Secondly, the expression of LPAAT2-encoding gene, involved in triacylglycerol synthesis in soybean seed, is putatively inhibited by three miRNAs (gma-miR171, gma-miR1516 and gma-miR5775) based on the results of bioinformatics analysis (Table 2).
Finally, gene co-expression network analysis helps us to understand different biological pathways in soybean and rapeseed. KEGG enrichment analyses of genes co-expressed with GmPEPC1 showed that three soybean genes (Glyma.13G148600, Glyma.13G207900 and Glyma.12G122900) were enrich-specific in the “leucine, isoleucine and valine” synthesis pathway. Leucine, isoleucine and valine are the three major branched-chain amino acids for protein synthesis. The content of branched-chain amino acids in seeds is positively correlated with the protein content in general, which can effectively maintain the accumulation of storage proteins in seeds . Therefore, it is speculated that the expression of such soybean genes may be beneficial for the accumulation of storage proteins in seeds.

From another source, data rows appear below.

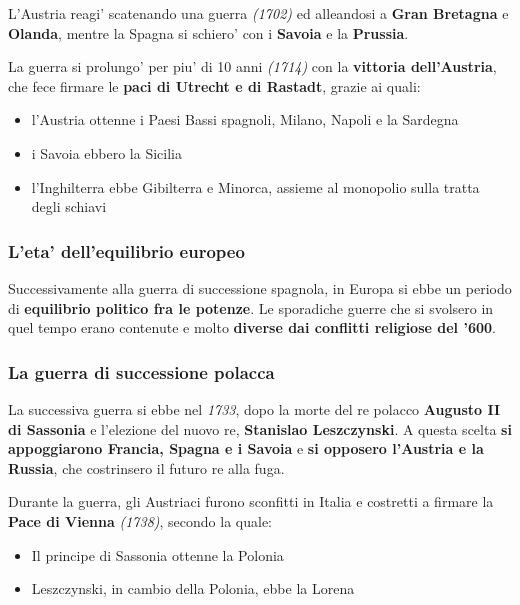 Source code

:\documentclass{article}
\begin{document}
{{    L'Austria reagi' scatenando una guerra \textit{(1702)} ed alleandosi a \textbf{Gran Bretagna} e \textbf{Olanda}, mentre la Spagna si schiero' con i \textbf{Savoia} e la \textbf{Prussia}.

    La guerra si prolungo' per piu' di 10 anni \textit{(1714)} con la \textbf{vittoria dell'Austria}, che fece firmare le \textbf{paci di Utrecht e di Rastadt}, grazie ai quali:

    \begin{itemize}
      \item l'Austria ottenne i Paesi Bassi spagnoli, Milano, Napoli e la Sardegna
      \item i Savoia ebbero la Sicilia
      \item l'Inghilterra ebbe Gibilterra e Minorca, assieme al monopolio sulla tratta degli schiavi
    \end{itemize}

    \subsubsection{L'eta' dell'equilibrio europeo} %
    Successivamente alla guerra di successione spagnola, in Europa si ebbe un periodo di \textbf{equilibrio politico fra le potenze}. Le sporadiche guerre che si svolsero in quel tempo erano contenute e molto \textbf{diverse dai conflitti religiose del '600}.

    \subsubsection{La guerra di successione polacca} %
    La successiva guerra si ebbe nel \textit{1733}, dopo la morte del re polacco \textbf{Augusto II di Sassonia} e l'elezione del nuovo re, \textbf{Stanislao Leszczynski}. A questa scelta \textbf{si appoggiarono Francia, Spagna e i Savoia} e \textbf{si opposero l'Austria e la Russia}, che costrinsero il futuro re alla fuga.

    Durante la guerra, gli Austriaci furono sconfitti in Italia e costretti a firmare la \textbf{Pace di Vienna} \textit{(1738)}, secondo la quale:

    \begin{itemize}
      \item Il principe di Sassonia ottenne la Polonia
      \item Leszczynski, in cambio della Polonia, ebbe la Lorena
    \end{itemize}

}}
\end{document}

Meanwhile, KEGG enrichment analysis of genes co-expressed with BnPEPC1 revealed that nine rapeseed genes, encoding serine/threonine-protein kinase (BnSKTA; BnaC08g48660D, BnaA09g42220D, BnaA01g21040D, BnaC08g34660D and BnaC01g42660D) and Casein kinase II subunit beta (BnCKII; BnaC08g30500D, BnaC02g33100D, BnaC04g05080D and BnaA02g24960D), were specifically enriched in the “plant circadian rhythm” category, which can regulate seed oil metabolism and hormone signaling pathway [75, 76]. Lipid metabolism is subject to diurnal regulation at the early stages of seed development in Arabidopsis ; diurnal differential expression of genes encoding JcDof1, a dof TF of Jatropha curcas in response to light signal, β-hydroxy-3-methylglutaryl-CoA reductase and Cyp7A1, regulates seed oil synthesis and accumulation [78, 79]. CIRCADIAN CLOCK ASSOCIATED1 (CCA1) and LATE ELONGATED HYPOCOTYL (LHY) from the core clock system can affect the reserve mobilization of storage lipid , but this process is affected by the phosphorylation of protein kinase (CK2) . Therefore, the phosphorylation of genes BnSTKA and BnCKII may promote the storage of seed oil.

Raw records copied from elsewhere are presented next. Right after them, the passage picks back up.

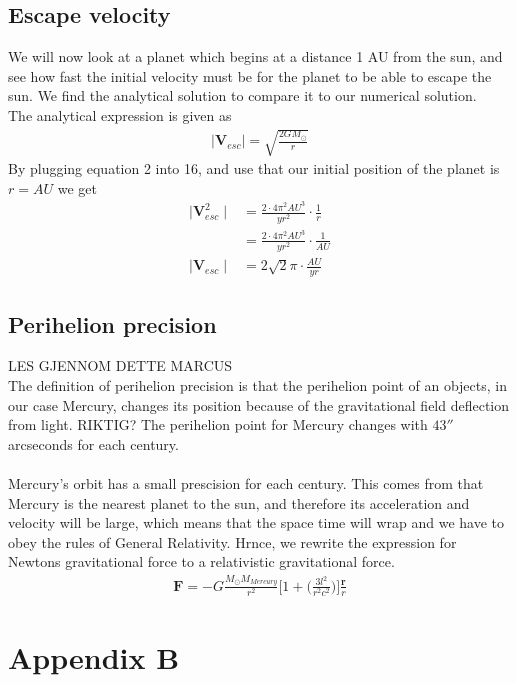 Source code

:\documentclass{article}
\begin{document}
\subsection{Escape velocity}
We will now look at a planet which begins at a distance 1 AU from the sun, 
and see how fast the initial velocity must be for the planet to be able to escape the sun. We find the analytical solution to compare it to our numerical solution. \\
The analytical expression is given as 
\begin{align}
    \mid{\mathbf{V}_{esc}}\mid=\sqrt{\frac{2GM_{\odot}}{r}}
\end{align}
By plugging equation 2 into 16, and use that our initial position of the planet is $r=AU$ we get
\begin{align}
\mid{\mathbf{V}_{esc}^2}\mid&=\frac{2\cdot 4\pi^2AU^3}{yr^2}\cdot\frac{1}{r}\\
&=\frac{2\cdot 4\pi^2AU^3}{yr^2}\cdot\frac{1}{AU}\\
\mid{\mathbf{V}_{esc}}\mid&=2\sqrt{2}\pi\cdot\frac{AU}{yr}
\end{align}
\subsection{Perihelion precision}
LES GJENNOM DETTE MARCUS\\
The definition of perihelion precision is that the perihelion point of an objects, in our case Mercury, changes its position because of 
the gravitational field deflection from light. RIKTIG? The perihelion point for Mercury changes with $43''$ arcseconds for each century. \\
\\
Mercury's orbit has a small prescision for each century. This comes from that Mercury is the nearest planet to the sun, and therefore its acceleration and velocity will be large, which means that the space time will wrap    and we have to obey the rules of General Relativity. Hrnce, we rewrite the expression for Newtons gravitational force to a relativistic gravitational force.
\begin{align}
    \mathbf{F}=-G\frac{M_{\odot}M_{Mercury}}{r^2}\Bigg[1+\Bigg(\frac{3l^2}{r^2c^2}\bigg)\bigg]\frac{\mathbf{r}}{r}
\end{align}

\section{Appendix B} %
\end{document}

Rapeseed-specific genes encoding β-CT and BCCP1 subunits of acetyl-CoA carboxylase and transcription factors may be associated with higher seed oil content in rapeseed
β-CT and BCCP are important components for heterogeneous acetyl-CoA carboxylase (ACCase) [81, 82]. Overexpression of ACCase subunit genes can significantly increase fatty acid content in oil crop seed [13, 14, 83]. In this study, soybean β-CT and BCCP1 was not expressed, while BCCP2, BC and α-CT showed high expression during seed development stages (Additional file 2: Figure S4). This is consistent with the results of Zhang et al. . Meanwhile, genes BCCP1, BCCP2, BC, α-CT and β-CT showed high expression during rapeseed seed development stages. Especially, the β-CT subunit gene (BnaA10g13960D) was positively regulated by four zinc finger C2H2 transcription factors (BnaA01g37250D, BnaA02g26190D, BnaC01g01040D and BnaC07g21470D) predictably, which is consistent with the results of Jin et al. . Similarly, Li et al.  demonstrated that overexpression of GmZF351, a gene encoding a tandem CCCH zinc finger protein, can activate lipid biosynthesis genes and increase seed oil accumulation in soybean. Moreover, Li et al.  found that transfer DNA insertional alleles that completely eliminate the accumulation of BCCP2 have no perceptible effect on fatty acid accumulation, while reducing the BCCP1 accumulation can dramatically decreases fatty acid accumulation in Arabidopsis thaliana. This partly supports that rapeseed-specific BCCP1 gene may associate with high seed oil content of rapeseed. It should also note that RNA levels don’t always equate to protein and/or lipid metabolite levels in plants .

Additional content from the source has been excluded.